Outrage of the Month: Global Warming – A Public Health Crisis Already Underway
Health Letter, February 2019
By Michael Carome, M.D.
If you’re not outraged,
you’re not paying attention!
Read what Public Citizen has to say about the biggest blunders and outrageous offenses in the world of public health, published monthly in Health Letter.
Recent wildfires in California, devastating hurricanes along the Gulf Coast and widespread flooding in the Carolinas provide some of the most dramatic signs of accelerating global warming and the accompanying climate change. But garnering much less attention is the unfolding worldwide public health emergency that has been triggered by global warming.
Notably, the World Health Organization (WHO) identified the combination of air pollution and climate change as one of the ten leading threats to global health in 2019. The WHO conservatively estimated that from 2030 to 2050, climate change is expected to cause 250,000 additional deaths per year globally from malnutrition, malaria, diarrhea and heat stress.
A review published by public health experts at the London School of Hygiene and Tropical Medicine and the University of Washington in the Jan. 17 issue of the New England Journal of Medicine (NEJM) detailed the many adverse effects on public health already being wrought by global warming, including the following:
- More frequent extreme weather events, such as severe hurricanes and floods, are causing traumatic injuries, fatalities and adverse mental health effects, including depression and anxiety.
- Exposure to increased environmental temperatures, particularly in the work setting, is increasing the risk of heat-related injuries, including heat stress and life-threatening heat stroke.
- Markedly worsened air quality due to wildfires is triggering exacerbations of asthma and chronic obstructive pulmonary disease, promoting respiratory allergies and contributing to cardiovascular disease, such as heart attacks.
- Deterioration in the quality of water supplies and flooding is leading to the spread of numerous infectious diarrheal diseases, including cholera and cryptosporidiosis (an intestinal infection caused by the parasite cryptosporidium).
- Expansion of the geographic range of disease-carrying insects, particularly mosquitoes and ticks, is escalating the transmission of numerous infections, including chikungunya, dengue, various forms of encephalitis, hantavirus, Lyme disease, malaria, Rift Valley fever, West Nile virus and Zika virus.
- Disruptions of the food supply by extreme droughts and floods are fostering malnutrition and undernutrition. In addition, there is increasing evidence that rising carbon dioxide levels in the atmosphere have adverse effects on the nutrition quality of major cereal crops, such as rice and wheat. Climate change also is reducing overall yields of vegetables and legumes, which are major global food sources.
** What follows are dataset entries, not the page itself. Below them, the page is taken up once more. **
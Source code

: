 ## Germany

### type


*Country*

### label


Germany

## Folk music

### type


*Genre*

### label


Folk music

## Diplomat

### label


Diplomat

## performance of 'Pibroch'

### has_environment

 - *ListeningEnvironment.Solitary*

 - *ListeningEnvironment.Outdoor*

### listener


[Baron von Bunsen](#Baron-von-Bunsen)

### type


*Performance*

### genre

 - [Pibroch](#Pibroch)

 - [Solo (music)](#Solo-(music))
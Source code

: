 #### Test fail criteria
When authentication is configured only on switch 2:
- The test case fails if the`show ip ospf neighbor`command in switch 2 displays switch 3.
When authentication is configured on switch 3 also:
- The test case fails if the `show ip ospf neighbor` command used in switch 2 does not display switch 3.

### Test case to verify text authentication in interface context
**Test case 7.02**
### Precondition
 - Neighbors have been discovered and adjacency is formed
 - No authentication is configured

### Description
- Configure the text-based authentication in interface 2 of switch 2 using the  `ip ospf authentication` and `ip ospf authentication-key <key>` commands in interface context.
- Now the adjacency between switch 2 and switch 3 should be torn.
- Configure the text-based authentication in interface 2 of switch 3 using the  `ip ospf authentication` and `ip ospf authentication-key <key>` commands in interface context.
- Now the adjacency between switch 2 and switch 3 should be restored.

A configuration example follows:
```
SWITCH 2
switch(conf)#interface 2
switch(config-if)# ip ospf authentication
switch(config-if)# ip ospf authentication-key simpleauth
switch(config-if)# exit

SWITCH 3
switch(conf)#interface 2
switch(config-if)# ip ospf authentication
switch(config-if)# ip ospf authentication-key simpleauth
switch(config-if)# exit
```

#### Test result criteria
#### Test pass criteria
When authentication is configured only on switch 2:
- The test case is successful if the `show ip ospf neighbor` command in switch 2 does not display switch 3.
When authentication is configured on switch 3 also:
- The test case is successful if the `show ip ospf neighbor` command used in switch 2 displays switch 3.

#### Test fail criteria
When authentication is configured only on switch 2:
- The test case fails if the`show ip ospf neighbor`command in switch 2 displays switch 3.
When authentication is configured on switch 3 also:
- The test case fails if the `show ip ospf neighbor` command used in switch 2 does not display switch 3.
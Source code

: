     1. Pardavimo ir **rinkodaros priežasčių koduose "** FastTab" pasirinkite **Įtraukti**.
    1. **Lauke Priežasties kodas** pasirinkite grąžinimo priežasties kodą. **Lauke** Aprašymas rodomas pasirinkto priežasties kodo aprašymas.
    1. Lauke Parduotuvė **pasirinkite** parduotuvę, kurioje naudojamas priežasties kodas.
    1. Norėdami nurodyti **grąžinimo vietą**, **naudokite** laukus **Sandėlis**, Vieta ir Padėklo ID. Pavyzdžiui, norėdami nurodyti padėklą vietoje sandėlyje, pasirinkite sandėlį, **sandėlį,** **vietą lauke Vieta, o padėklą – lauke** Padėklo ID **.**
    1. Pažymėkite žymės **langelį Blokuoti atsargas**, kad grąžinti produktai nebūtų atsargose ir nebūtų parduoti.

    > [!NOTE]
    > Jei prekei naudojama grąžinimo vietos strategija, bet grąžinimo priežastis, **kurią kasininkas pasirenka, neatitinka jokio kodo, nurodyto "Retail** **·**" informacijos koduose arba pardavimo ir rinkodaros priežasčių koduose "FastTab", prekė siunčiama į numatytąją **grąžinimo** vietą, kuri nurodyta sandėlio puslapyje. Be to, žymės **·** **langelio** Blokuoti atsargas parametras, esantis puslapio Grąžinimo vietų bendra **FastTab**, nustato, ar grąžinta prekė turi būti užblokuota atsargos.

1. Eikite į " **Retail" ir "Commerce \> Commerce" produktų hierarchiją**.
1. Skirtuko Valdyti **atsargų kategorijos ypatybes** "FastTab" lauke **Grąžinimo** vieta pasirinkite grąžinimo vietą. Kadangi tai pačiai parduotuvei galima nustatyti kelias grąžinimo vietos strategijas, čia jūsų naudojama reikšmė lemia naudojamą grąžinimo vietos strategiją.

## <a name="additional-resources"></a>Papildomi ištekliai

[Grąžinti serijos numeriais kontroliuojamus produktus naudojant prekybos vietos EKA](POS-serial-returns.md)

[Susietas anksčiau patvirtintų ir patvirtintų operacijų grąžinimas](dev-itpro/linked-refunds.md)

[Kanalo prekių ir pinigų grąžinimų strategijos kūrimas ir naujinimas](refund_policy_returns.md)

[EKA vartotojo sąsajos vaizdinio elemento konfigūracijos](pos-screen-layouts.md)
Emphasizing that global warming already is adversely affecting human health, the authors of the NEJM review concluded the following:
Climate change is causing injuries, illnesses, and deaths, with the risks projected to increase substantially with additional climate change, threatening the health of many millions of people if there are not rapid increases in investments in adaptation and mitigation.
In an accompanying commentary published in the same NEJM issue, two physicians at the Massachusetts General Hospital called on their more than 1 million physician colleagues in the U.S. to undertake concerted, organized and forceful efforts to address global warming, such as protesting policies that contribute to climate change, working with students on climate action and lobbying legislators. They stated the following:
As physicians, we have a special responsibility to safeguard health and alleviate suffering. Working to rapidly curtail greenhouse gas emissions is now essential to our healing mission.
But time is of the essence. Unless the governments of the U.S. and other countries immediately implement strong measures to decrease the rise in carbon dioxide emissions, the damage to public health will be catastrophic.